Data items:

•••••

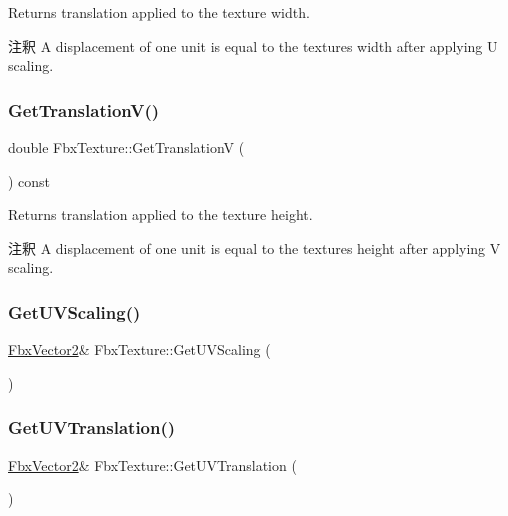 Returns translation applied to the texture width. \begin{DoxyRemark}{注釈}
A displacement of one unit is equal to the texture\textquotesingle{}s width after applying U scaling. 
\end{DoxyRemark}
\mbox{\label{class_fbx_texture_a96e08939c1efcc3edbc7392a86fb6c43}} 
\subsubsection{\texorpdfstring{Get\+Translation\+V()}{GetTranslationV()}}
{\footnotesize\ttfamily double Fbx\+Texture\+::\+Get\+TranslationV (\begin{DoxyParamCaption}{ }\end{DoxyParamCaption}) const}

Returns translation applied to the texture height. \begin{DoxyRemark}{注釈}
A displacement of one unit is equal to the texture\textquotesingle{}s height after applying V scaling. 
\end{DoxyRemark}
\mbox{\label{class_fbx_texture_a7b3d7fa85a447f0250555bb54f8d36b8}} 
\subsubsection{\texorpdfstring{Get\+U\+V\+Scaling()}{GetUVScaling()}}
{\footnotesize\ttfamily \hyperlink{class_fbx_vector2}{Fbx\+Vector2}\& Fbx\+Texture\+::\+Get\+U\+V\+Scaling (\begin{DoxyParamCaption}{ }\end{DoxyParamCaption})}

\mbox{\label{class_fbx_texture_a091e91a0be7caf96f48a8f3fb3cb08d2}} 
\subsubsection{\texorpdfstring{Get\+U\+V\+Translation()}{GetUVTranslation()}}
{\footnotesize\ttfamily \hyperlink{class_fbx_vector2}{Fbx\+Vector2}\& Fbx\+Texture\+::\+Get\+U\+V\+Translation (\begin{DoxyParamCaption}{ }\end{DoxyParamCaption})}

•••••

= YOUR INSTRUCTIONS =
In the entries above, find lines with "textquotesingle" and copy each.

= SOLUTION TO THIS PROBLEM =
A displacement of one unit is equal to the texture\textquotesingle{}s width after applying U scaling. 
A displacement of one unit is equal to the texture\textquotesingle{}s height after applying V scaling. 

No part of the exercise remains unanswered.